# TASK INSTRUCTIONS
Every line in the data below from the one containing "Energía eléctrica |50,4" down to the one containing "TOTAL |660,2 |610,0", both included, must be retyped exactly; no other line is to appear.

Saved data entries
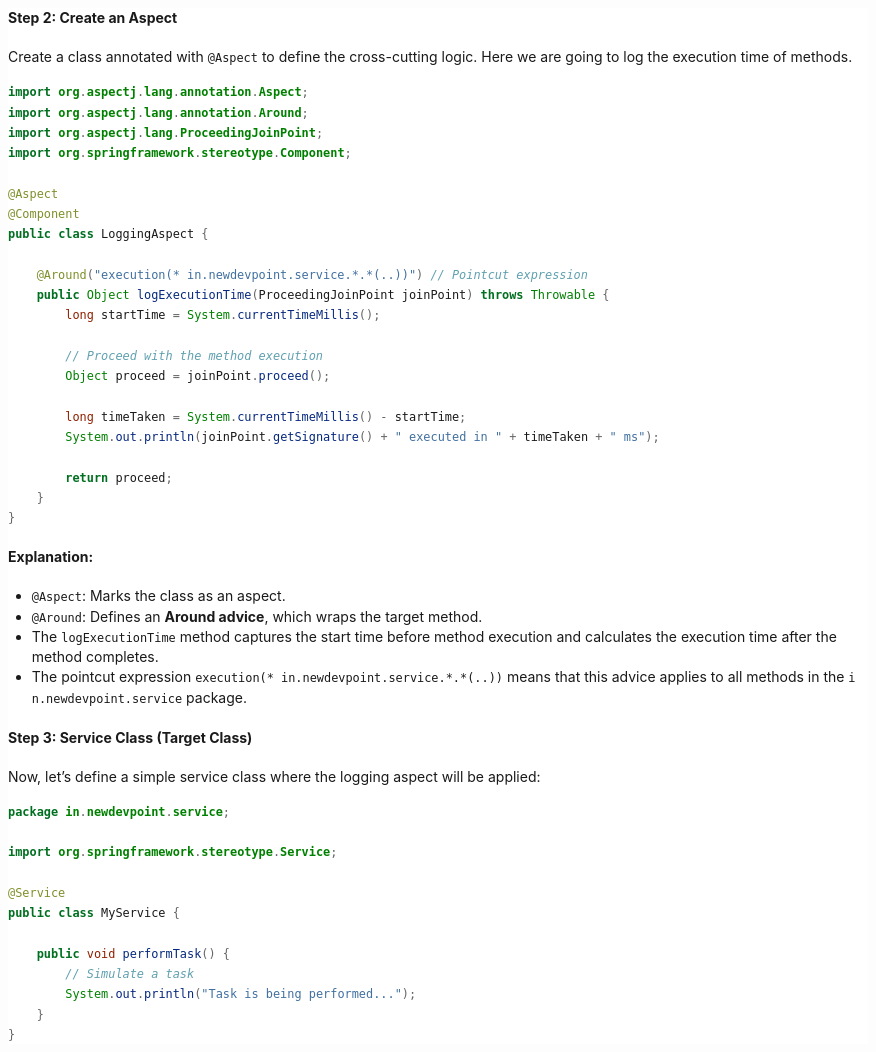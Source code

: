 #### Step 2: Create an Aspect
Create a class annotated with `@Aspect` to define the cross-cutting logic. Here we are going to log the execution time of methods.

```java
import org.aspectj.lang.annotation.Aspect;
import org.aspectj.lang.annotation.Around;
import org.aspectj.lang.ProceedingJoinPoint;
import org.springframework.stereotype.Component;

@Aspect
@Component
public class LoggingAspect {

    @Around("execution(* in.newdevpoint.service.*.*(..))") // Pointcut expression
    public Object logExecutionTime(ProceedingJoinPoint joinPoint) throws Throwable {
        long startTime = System.currentTimeMillis();
        
        // Proceed with the method execution
        Object proceed = joinPoint.proceed();
        
        long timeTaken = System.currentTimeMillis() - startTime;
        System.out.println(joinPoint.getSignature() + " executed in " + timeTaken + " ms");
        
        return proceed;
    }
}
```

#### Explanation:
- `@Aspect`: Marks the class as an aspect.
- `@Around`: Defines an **Around advice**, which wraps the target method.
- The `logExecutionTime` method captures the start time before method execution and calculates the execution time after the method completes.
- The pointcut expression `execution(* in.newdevpoint.service.*.*(..))` means that this advice applies to all methods in the `in.newdevpoint.service` package.

#### Step 3: Service Class (Target Class)
Now, let’s define a simple service class where the logging aspect will be applied:

```java
package in.newdevpoint.service;

import org.springframework.stereotype.Service;

@Service
public class MyService {

    public void performTask() {
        // Simulate a task
        System.out.println("Task is being performed...");
    }
}
```
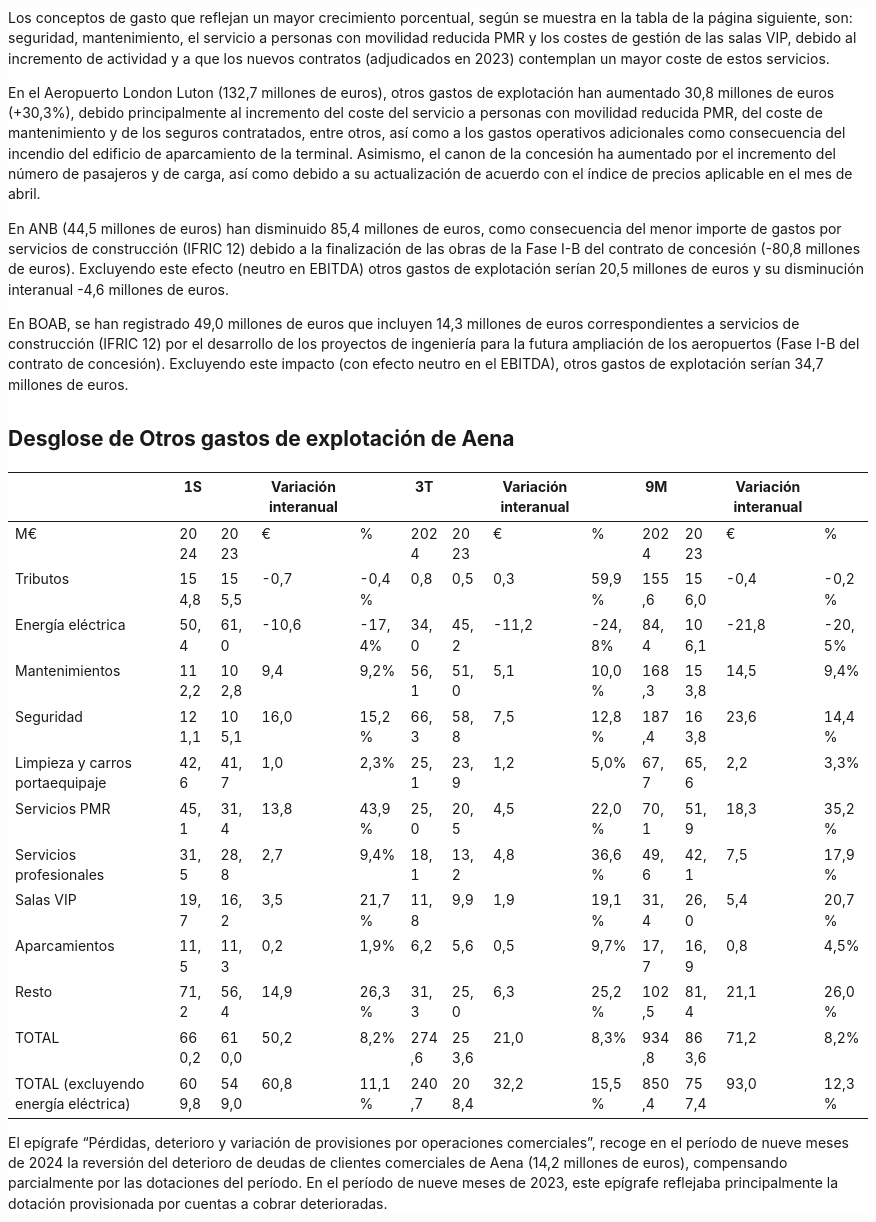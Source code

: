 Los conceptos de gasto que reflejan un mayor crecimiento porcentual, según se muestra en la tabla de la página siguiente, son: seguridad, mantenimiento, el servicio a personas con movilidad reducida PMR y los costes de gestión de las salas VIP, debido al incremento de actividad y a que los nuevos contratos (adjudicados en 2023) contemplan un mayor coste de estos servicios.

En el Aeropuerto London Luton (132,7 millones de euros), otros gastos de explotación han aumentado 30,8 millones de euros (+30,3%), debido principalmente al incremento del coste del servicio a personas con movilidad reducida PMR, del coste de mantenimiento y de los seguros contratados, entre otros, así como a los gastos operativos adicionales como consecuencia del incendio del edificio de aparcamiento de la terminal. Asimismo, el canon de la concesión ha aumentado por el incremento del número de pasajeros y de carga, así como debido a su actualización de acuerdo con el índice de precios aplicable en el mes de abril.

En ANB (44,5 millones de euros) han disminuido 85,4 millones de euros, como consecuencia del menor importe de gastos por servicios de construcción (IFRIC 12) debido a la finalización de las obras de la Fase I-B del contrato de concesión (-80,8 millones de euros). Excluyendo este efecto (neutro en EBITDA) otros gastos de explotación serían 20,5 millones de euros y su disminución interanual -4,6 millones de euros.

En BOAB, se han registrado 49,0 millones de euros que incluyen 14,3 millones de euros correspondientes a servicios de construcción (IFRIC 12) por el desarrollo de los proyectos de ingeniería para la futura ampliación de los aeropuertos (Fase I-B del contrato de concesión). Excluyendo este impacto (con efecto neutro en el EBITDA), otros gastos de explotación serían 34,7 millones de euros.

## Desglose de Otros gastos de explotación de Aena

|   |1S ||Variación interanual ||3T ||Variación interanual ||9M ||Variación interanual ||
| --- | --- | --- | --- | --- | --- | --- | --- | --- | --- | --- | --- | --- |
| M€ |2024 |2023 |€ |% |2024 |2023 |€ |% |2024 |2023 |€ |% |
| Tributos |154,8 |155,5 |-0,7 |-0,4% |0,8 |0,5 |0,3 |59,9% |155,6 |156,0 |-0,4 |-0,2% |
| Energía eléctrica |50,4 |61,0 |-10,6 |-17,4% |34,0 |45,2 |-11,2 |-24,8% |84,4 |106,1 |-21,8 |-20,5% |
| Mantenimientos |112,2 |102,8 |9,4 |9,2% |56,1 |51,0 |5,1 |10,0% |168,3 |153,8 |14,5 |9,4% |
| Seguridad |121,1 |105,1 |16,0 |15,2% |66,3 |58,8 |7,5 |12,8% |187,4 |163,8 |23,6 |14,4% |
| Limpieza y carros portaequipaje |42,6 |41,7 |1,0 |2,3% |25,1 |23,9 |1,2 |5,0% |67,7 |65,6 |2,2 |3,3% |
| Servicios PMR |45,1 |31,4 |13,8 |43,9% |25,0 |20,5 |4,5 |22,0% |70,1 |51,9 |18,3 |35,2% |
| Servicios profesionales |31,5 |28,8 |2,7 |9,4% |18,1 |13,2 |4,8 |36,6% |49,6 |42,1 |7,5 |17,9% |
| Salas VIP |19,7 |16,2 |3,5 |21,7% |11,8 |9,9 |1,9 |19,1% |31,4 |26,0 |5,4 |20,7% |
| Aparcamientos |11,5 |11,3 |0,2 |1,9% |6,2 |5,6 |0,5 |9,7% |17,7 |16,9 |0,8 |4,5% |
| Resto |71,2 |56,4 |14,9 |26,3% |31,3 |25,0 |6,3 |25,2% |102,5 |81,4 |21,1 |26,0% |
| TOTAL |660,2 |610,0 |50,2 |8,2% |274,6 |253,6 |21,0 |8,3% |934,8 |863,6 |71,2 |8,2% |
| TOTAL (excluyendo energía eléctrica) |609,8 |549,0 |60,8 |11,1% |240,7 |208,4 |32,2 |15,5% |850,4 |757,4 |93,0 |12,3% |

El epígrafe “Pérdidas, deterioro y variación de provisiones por operaciones comerciales”, recoge en el período de nueve meses de 2024 la reversión del deterioro de deudas de clientes comerciales de Aena (14,2 millones de euros), compensando parcialmente por las dotaciones del período. En el período de nueve meses de 2023, este epígrafe reflejaba principalmente la dotación provisionada por cuentas a cobrar deterioradas.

# SOLUTION TO THIS TASK
| Energía eléctrica |50,4 |61,0 |-10,6 |-17,4% |34,0 |45,2 |-11,2 |-24,8% |84,4 |106,1 |-21,8 |-20,5% |
| Mantenimientos |112,2 |102,8 |9,4 |9,2% |56,1 |51,0 |5,1 |10,0% |168,3 |153,8 |14,5 |9,4% |
| Seguridad |121,1 |105,1 |16,0 |15,2% |66,3 |58,8 |7,5 |12,8% |187,4 |163,8 |23,6 |14,4% |
| Limpieza y carros portaequipaje |42,6 |41,7 |1,0 |2,3% |25,1 |23,9 |1,2 |5,0% |67,7 |65,6 |2,2 |3,3% |
| Servicios PMR |45,1 |31,4 |13,8 |43,9% |25,0 |20,5 |4,5 |22,0% |70,1 |51,9 |18,3 |35,2% |
| Servicios profesionales |31,5 |28,8 |2,7 |9,4% |18,1 |13,2 |4,8 |36,6% |49,6 |42,1 |7,5 |17,9% |
| Salas VIP |19,7 |16,2 |3,5 |21,7% |11,8 |9,9 |1,9 |19,1% |31,4 |26,0 |5,4 |20,7% |
| Aparcamientos |11,5 |11,3 |0,2 |1,9% |6,2 |5,6 |0,5 |9,7% |17,7 |16,9 |0,8 |4,5% |
| Resto |71,2 |56,4 |14,9 |26,3% |31,3 |25,0 |6,3 |25,2% |102,5 |81,4 |21,1 |26,0% |
| TOTAL |660,2 |610,0 |50,2 |8,2% |274,6 |253,6 |21,0 |8,3% |934,8 |863,6 |71,2 |8,2% |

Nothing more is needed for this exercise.